Source records: Begin

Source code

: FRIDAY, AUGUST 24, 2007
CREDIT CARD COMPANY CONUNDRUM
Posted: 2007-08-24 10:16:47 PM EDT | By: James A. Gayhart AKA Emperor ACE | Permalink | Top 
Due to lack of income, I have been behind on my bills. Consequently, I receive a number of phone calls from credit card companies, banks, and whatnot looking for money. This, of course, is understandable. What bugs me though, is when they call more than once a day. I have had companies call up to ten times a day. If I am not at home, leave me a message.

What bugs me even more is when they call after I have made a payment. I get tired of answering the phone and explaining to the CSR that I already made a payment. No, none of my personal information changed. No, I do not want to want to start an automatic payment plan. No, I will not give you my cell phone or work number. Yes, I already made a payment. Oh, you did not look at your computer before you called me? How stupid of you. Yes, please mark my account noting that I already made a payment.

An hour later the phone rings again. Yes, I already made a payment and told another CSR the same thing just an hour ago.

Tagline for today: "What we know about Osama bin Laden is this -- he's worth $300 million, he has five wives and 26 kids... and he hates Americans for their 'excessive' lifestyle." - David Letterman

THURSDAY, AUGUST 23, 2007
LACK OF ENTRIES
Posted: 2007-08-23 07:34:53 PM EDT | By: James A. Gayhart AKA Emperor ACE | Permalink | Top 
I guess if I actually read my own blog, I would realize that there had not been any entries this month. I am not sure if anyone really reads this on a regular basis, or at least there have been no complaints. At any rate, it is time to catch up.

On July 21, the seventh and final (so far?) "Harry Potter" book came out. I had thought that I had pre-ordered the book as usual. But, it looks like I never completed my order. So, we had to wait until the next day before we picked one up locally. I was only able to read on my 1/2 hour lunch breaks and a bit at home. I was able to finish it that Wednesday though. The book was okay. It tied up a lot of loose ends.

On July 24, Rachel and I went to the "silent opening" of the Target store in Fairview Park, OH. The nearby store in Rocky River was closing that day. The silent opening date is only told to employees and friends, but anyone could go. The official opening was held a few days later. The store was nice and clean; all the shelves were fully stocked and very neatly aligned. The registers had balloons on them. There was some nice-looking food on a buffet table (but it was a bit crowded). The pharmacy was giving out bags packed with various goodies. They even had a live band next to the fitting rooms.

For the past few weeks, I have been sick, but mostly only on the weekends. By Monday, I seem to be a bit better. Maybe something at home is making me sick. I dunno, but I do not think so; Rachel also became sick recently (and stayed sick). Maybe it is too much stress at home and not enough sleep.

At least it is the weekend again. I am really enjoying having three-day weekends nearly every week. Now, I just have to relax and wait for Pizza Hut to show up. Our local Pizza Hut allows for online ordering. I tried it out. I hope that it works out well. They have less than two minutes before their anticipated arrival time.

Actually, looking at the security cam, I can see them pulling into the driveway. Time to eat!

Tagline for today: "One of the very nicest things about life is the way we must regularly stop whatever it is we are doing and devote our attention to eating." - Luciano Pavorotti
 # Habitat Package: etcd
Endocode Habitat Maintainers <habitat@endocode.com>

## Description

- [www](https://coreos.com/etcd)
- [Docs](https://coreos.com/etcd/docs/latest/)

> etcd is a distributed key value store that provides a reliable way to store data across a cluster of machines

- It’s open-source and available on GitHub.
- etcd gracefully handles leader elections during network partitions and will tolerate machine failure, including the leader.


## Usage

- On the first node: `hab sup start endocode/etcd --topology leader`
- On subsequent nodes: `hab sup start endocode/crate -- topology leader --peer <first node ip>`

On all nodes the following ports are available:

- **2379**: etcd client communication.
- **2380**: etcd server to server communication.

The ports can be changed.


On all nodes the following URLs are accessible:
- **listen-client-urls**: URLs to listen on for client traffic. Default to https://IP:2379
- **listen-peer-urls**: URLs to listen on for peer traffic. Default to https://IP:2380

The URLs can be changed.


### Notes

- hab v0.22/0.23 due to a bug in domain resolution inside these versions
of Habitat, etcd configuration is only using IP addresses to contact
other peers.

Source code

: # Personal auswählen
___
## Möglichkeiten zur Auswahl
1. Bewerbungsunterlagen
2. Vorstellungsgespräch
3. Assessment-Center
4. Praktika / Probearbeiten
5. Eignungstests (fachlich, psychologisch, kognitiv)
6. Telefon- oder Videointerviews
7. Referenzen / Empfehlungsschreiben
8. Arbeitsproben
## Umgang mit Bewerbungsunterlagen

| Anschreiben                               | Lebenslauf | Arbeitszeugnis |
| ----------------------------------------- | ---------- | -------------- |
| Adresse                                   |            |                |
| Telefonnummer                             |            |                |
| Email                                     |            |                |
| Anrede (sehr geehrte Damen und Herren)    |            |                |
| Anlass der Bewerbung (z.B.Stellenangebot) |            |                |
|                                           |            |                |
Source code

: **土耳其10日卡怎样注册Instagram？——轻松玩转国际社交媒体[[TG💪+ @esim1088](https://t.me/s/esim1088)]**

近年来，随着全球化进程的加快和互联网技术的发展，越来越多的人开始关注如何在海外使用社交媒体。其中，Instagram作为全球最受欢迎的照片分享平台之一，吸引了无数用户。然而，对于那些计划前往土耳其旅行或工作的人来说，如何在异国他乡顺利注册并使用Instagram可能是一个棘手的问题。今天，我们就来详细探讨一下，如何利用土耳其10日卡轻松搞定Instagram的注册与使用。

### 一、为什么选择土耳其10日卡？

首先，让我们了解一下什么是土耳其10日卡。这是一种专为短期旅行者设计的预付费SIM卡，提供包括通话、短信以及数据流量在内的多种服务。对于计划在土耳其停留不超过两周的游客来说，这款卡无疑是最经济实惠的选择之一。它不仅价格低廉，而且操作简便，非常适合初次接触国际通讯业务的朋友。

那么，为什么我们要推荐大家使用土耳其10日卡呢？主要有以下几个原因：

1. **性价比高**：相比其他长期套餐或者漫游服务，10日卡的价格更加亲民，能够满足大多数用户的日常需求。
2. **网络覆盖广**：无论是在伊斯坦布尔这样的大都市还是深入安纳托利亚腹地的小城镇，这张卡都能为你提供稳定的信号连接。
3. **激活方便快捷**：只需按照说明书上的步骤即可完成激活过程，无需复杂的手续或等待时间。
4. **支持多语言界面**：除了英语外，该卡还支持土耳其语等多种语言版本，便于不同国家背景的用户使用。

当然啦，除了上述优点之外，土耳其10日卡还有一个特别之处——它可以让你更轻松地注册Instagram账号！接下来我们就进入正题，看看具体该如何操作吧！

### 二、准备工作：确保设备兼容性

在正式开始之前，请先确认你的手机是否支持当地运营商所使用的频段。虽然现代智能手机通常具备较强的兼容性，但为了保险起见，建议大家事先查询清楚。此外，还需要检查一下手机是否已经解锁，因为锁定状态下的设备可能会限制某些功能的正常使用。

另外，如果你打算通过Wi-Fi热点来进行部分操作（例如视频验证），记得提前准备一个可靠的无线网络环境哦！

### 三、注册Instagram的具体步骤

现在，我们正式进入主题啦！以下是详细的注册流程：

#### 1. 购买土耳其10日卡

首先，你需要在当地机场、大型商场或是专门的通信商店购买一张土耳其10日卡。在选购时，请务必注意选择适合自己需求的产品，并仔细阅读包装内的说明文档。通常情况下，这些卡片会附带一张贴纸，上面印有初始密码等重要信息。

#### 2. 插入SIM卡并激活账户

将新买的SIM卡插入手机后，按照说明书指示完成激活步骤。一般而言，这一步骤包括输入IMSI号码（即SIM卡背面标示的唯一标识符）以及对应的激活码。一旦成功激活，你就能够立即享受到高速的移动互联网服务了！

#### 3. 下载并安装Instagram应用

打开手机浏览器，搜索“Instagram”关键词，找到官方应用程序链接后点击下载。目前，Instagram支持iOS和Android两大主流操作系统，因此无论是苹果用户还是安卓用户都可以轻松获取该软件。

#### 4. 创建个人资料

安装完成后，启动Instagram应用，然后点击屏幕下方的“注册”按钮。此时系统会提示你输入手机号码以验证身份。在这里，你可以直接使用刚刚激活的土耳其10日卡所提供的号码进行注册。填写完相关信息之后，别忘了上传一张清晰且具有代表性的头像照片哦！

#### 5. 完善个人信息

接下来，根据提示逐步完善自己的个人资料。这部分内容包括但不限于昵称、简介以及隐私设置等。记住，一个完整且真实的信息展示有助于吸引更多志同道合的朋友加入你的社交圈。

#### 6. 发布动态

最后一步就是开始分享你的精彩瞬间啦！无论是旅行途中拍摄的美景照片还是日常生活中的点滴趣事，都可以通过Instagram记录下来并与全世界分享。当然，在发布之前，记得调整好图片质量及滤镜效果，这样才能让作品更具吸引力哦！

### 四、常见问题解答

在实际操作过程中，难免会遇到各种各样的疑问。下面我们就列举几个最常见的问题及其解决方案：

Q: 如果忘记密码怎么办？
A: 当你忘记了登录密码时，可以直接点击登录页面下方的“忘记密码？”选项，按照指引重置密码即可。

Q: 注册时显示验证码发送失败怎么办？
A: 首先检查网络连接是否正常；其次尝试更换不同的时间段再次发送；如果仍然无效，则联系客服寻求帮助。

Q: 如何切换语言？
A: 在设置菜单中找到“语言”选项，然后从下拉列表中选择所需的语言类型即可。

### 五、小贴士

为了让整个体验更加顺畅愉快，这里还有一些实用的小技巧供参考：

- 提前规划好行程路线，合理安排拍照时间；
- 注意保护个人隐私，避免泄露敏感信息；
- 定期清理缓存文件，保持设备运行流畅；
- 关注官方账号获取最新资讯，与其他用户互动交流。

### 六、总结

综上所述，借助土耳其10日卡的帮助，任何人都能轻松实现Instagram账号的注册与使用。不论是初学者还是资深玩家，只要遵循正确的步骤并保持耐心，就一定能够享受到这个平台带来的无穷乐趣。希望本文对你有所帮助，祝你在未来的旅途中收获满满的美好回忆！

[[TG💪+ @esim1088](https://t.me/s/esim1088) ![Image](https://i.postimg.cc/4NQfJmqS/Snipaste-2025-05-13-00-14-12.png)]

Source records: End

**The task:** Exact lines only, please: output the listing from the first line to the line with "Posted: 2007-08-24 10:16:47", both included.

**Your response:**
Source code

: FRIDAY, AUGUST 24, 2007
CREDIT CARD COMPANY CONUNDRUM
Posted: 2007-08-24 10:16:47 PM EDT | By: James A. Gayhart AKA Emperor ACE | Permalink | Top 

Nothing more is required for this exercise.